# PROBLEM DETAILS
In the entries below, find the line with "Beim Einfügen und" and the line with "Welche Rotation angewendet"; give again those lines and every line between them, exactly.

◇ ◇ ◇

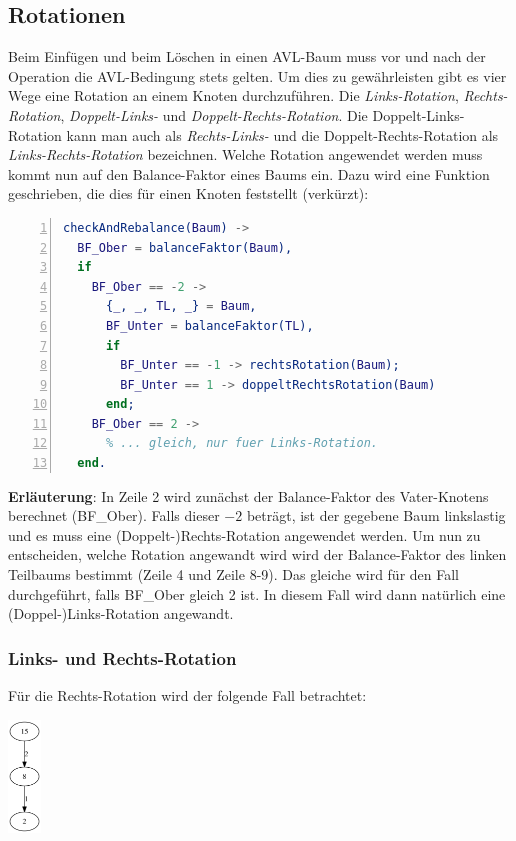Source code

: \documentclass{article}
\begin{document}
	\subsection{Rotationen}
	
	Beim Einfügen und beim Löschen in einen AVL-Baum muss vor und nach der Operation die AVL-Bedingung stets gelten. Um dies zu gewährleisten gibt es vier Wege eine Rotation an einem Knoten durchzuführen. Die \textit{Links-Rotation}, \textit{Rechts-Rotation}, \textit{Doppelt-Links-} und \textit{Doppelt-Rechts-Rotation}. Die Doppelt-Links-Rotation kann man auch als \textit{Rechts-Links-} und die Doppelt-Rechts-Rotation als \textit{Links-Rechts-Rotation} bezeichnen. 
	Welche Rotation angewendet werden muss kommt nun auf den Balance-Faktor eines Baums ein. Dazu wird eine Funktion geschrieben, die dies für einen Knoten feststellt (verkürzt):
	
	\begin{lstlisting}[language=erlang,numbers=left]
checkAndRebalance(Baum) ->
  BF_Ober = balanceFaktor(Baum),
  if
    BF_Ober == -2 ->
	  {_, _, TL, _} = Baum,
	  BF_Unter = balanceFaktor(TL),
	  if
	    BF_Unter == -1 -> rechtsRotation(Baum);
	    BF_Unter == 1 -> doppeltRechtsRotation(Baum)
	  end;
	BF_Ober == 2 ->
	  % ... gleich, nur fuer Links-Rotation.
  end.	
	\end{lstlisting}

	\textbf{Erläuterung}: In Zeile 2 wird zunächst der Balance-Faktor des Vater-Knotens berechnet (BF\_Ober). Falls dieser $-2$ beträgt, ist der gegebene Baum linkslastig und es muss eine (Doppelt-)Rechts-Rotation angewendet werden. Um nun zu entscheiden, welche Rotation angewandt wird wird der Balance-Faktor des linken Teilbaums bestimmt (Zeile 4 und Zeile 8-9).
	Das gleiche wird für den Fall durchgeführt, falls BF\_Ober gleich 2 ist. In diesem Fall wird dann natürlich eine (Doppel-)Links-Rotation angewandt.
	
	\subsubsection{Links- und Rechts-Rotation}
	
	Für die Rechts-Rotation wird der folgende Fall betrachtet:
	
	\begin{center}
   	\includegraphics[height=3cm]{2.png}
	\end{center}
	
\end{document}
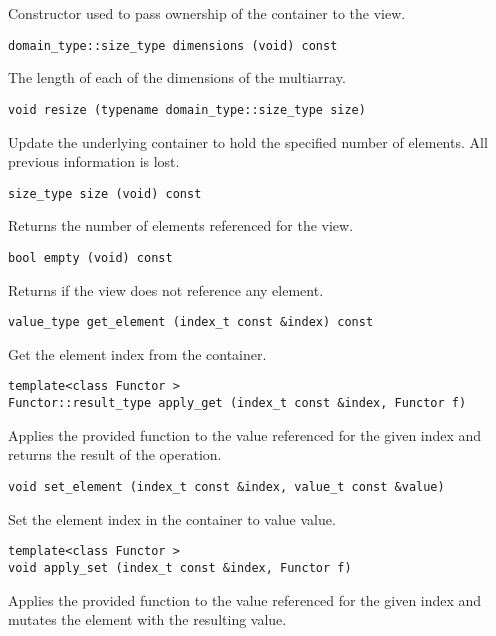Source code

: Constructor used to pass ownership of the container to the view.

\begin{verbatim}
domain_type::size_type dimensions (void) const
\end{verbatim}

The length of each of the dimensions of the multiarray.

\begin{verbatim}
void resize (typename domain_type::size_type size)
\end{verbatim}

Update the underlying container to hold the specified number of elements.
All previous information is lost.

\begin{verbatim}
size_type size (void) const
\end{verbatim}

Returns the number of elements referenced for the view.

\begin{verbatim}
bool empty (void) const
\end{verbatim}

Returns if the view does not reference any element.

\begin{verbatim}
value_type get_element (index_t const &index) const
\end{verbatim}

Get the element index from the container.

\begin{verbatim}
template<class Functor >
Functor::result_type apply_get (index_t const &index, Functor f)
\end{verbatim}

Applies the provided function to the value referenced for the given index and returns the result of the operation.

\begin{verbatim}
void set_element (index_t const &index, value_t const &value)
\end{verbatim}

Set the element index in the container to value value.

\begin{verbatim}
template<class Functor >
void apply_set (index_t const &index, Functor f)
\end{verbatim}

Applies the provided function to the value referenced for the given index and mutates the element with the resulting value.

◇ ◇ ◇

# EXERCISE RESULT
	Beim Einfügen und beim Löschen in einen AVL-Baum muss vor und nach der Operation die AVL-Bedingung stets gelten. Um dies zu gewährleisten gibt es vier Wege eine Rotation an einem Knoten durchzuführen. Die \textit{Links-Rotation}, \textit{Rechts-Rotation}, \textit{Doppelt-Links-} und \textit{Doppelt-Rechts-Rotation}. Die Doppelt-Links-Rotation kann man auch als \textit{Rechts-Links-} und die Doppelt-Rechts-Rotation als \textit{Links-Rechts-Rotation} bezeichnen. 
	Welche Rotation angewendet werden muss kommt nun auf den Balance-Faktor eines Baums ein. Dazu wird eine Funktion geschrieben, die dies für einen Knoten feststellt (verkürzt):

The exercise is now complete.